Reputation: 465
I work on a binary classification problem containing a field STREET. In a first step I used the Tokenization to the get a word list (frequency of how often one word appears in the different datasets). Then I used this information to create two columns in my Dataframe describing the word and how often it was used:
def buildWeightList(indexes, tokenizer):
weights = []
for index in indexes:
if index == 0:
weights.append(0)
else:
weights.append(tokenizer.index_docs.get(index))
return weights
street_tokenized = ts.texts_to_sequences(data['STREETPRO'])
data['STREETPRO'] = tf.keras.preprocessing.sequence.pad_sequences(street_tokenized, maxlen=1)
data['STREETFREQ'] = buildWeightList(data['STREETPRO'], ts)
After I converted the Dataframe to a TensorFlow Dataset I have used the following code to add it to my future columns:
vocabulary_list = np.arange(0, street_num_words + 1, 1).tolist()
street_voc = tf.feature_column.categorical_column_with_vocabulary_list(
key='STREETPRO', vocabulary_list=vocabulary_list, dtype=tf.dtypes.int64)
weighted_street = tf.feature_column.weighted_categorical_column(categorical_column=street_voc, weight_feature_key='STREETFREQ', dtype=tf.dtypes.int64)
street_one_hot = feature_column.indicator_column(weighted_street)

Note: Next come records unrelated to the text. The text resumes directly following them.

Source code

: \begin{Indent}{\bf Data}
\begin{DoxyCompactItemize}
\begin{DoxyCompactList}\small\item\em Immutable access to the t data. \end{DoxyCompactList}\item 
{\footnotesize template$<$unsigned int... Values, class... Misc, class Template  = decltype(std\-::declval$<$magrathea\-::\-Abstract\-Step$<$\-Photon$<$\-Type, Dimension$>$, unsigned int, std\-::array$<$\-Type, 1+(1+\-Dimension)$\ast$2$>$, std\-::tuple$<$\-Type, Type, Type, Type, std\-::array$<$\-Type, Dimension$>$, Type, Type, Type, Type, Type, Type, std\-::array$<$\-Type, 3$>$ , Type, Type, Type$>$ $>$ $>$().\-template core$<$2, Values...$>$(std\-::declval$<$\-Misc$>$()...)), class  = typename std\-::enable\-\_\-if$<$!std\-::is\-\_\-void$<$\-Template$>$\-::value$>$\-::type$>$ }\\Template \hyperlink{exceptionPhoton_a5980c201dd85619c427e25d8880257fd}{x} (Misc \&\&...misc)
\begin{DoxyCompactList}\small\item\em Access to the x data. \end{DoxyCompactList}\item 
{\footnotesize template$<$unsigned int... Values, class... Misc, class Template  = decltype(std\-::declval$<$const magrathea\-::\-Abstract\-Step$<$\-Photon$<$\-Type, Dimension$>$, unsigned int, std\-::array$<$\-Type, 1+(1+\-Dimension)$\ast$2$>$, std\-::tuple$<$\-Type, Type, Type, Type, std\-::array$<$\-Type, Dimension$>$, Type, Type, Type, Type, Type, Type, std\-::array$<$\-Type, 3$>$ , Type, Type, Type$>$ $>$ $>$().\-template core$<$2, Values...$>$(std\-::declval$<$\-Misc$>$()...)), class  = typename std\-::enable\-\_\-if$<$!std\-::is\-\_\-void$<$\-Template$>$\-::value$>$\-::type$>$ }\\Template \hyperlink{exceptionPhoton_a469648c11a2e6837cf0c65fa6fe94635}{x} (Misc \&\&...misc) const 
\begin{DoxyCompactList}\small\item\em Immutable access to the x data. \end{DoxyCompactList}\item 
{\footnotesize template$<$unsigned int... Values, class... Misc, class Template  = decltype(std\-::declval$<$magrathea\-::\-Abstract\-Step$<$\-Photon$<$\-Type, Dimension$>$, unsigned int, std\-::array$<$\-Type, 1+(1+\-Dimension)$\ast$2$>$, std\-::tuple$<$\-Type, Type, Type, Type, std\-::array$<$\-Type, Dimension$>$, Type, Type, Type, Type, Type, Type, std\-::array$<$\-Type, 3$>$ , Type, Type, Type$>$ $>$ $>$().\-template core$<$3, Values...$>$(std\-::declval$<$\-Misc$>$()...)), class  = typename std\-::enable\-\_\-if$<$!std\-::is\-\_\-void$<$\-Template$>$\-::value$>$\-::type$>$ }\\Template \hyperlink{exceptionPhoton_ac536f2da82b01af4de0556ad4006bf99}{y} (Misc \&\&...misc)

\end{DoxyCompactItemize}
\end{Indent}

feature_columns.append(street_one_hot)
As you can see I used the function tf.feature_column.weighted_categorical_column. Unfortunately I get the following error when I try to train my model:
InvalidArgumentError: indices and values rows (indexing dimension) must match. (indices = 5, values = 1)
[[node sequential/dense_features_2/STREETPRO_weighted_by_STREETFREQ_indicator/SparseMerge/SparseReorder (defined at <ipython-input-40-964101dd1dc8>:3) ]] [Op:__inference_train_function_986]
Furthermore I get the following warning:
WARNING:tensorflow:From ...\feature_column\feature_column_v2.py:4366: sparse_merge (from tensorflow.python.ops.sparse_ops) is deprecated and will be removed in a future version.
Now I have two questions:
First: does it make sense to use this function for my described problem? Unfortunately, I couldn’t find a detailed description how this function works (only this short documentations: https://www.tensorflow.org/api_docs/python/tf/feature_column/weighted_categorical_column)
Second: How can I fix the described error?
Upvotes: 0
Views: 220
Reputation: 11
Chiming in a year later to report that I had the same problem and "solved" it by eliminating any examples with zero weights. Might be an issue with Tensorflow converting something to a Sparse representation and omitting the zeros.
Upvotes: 1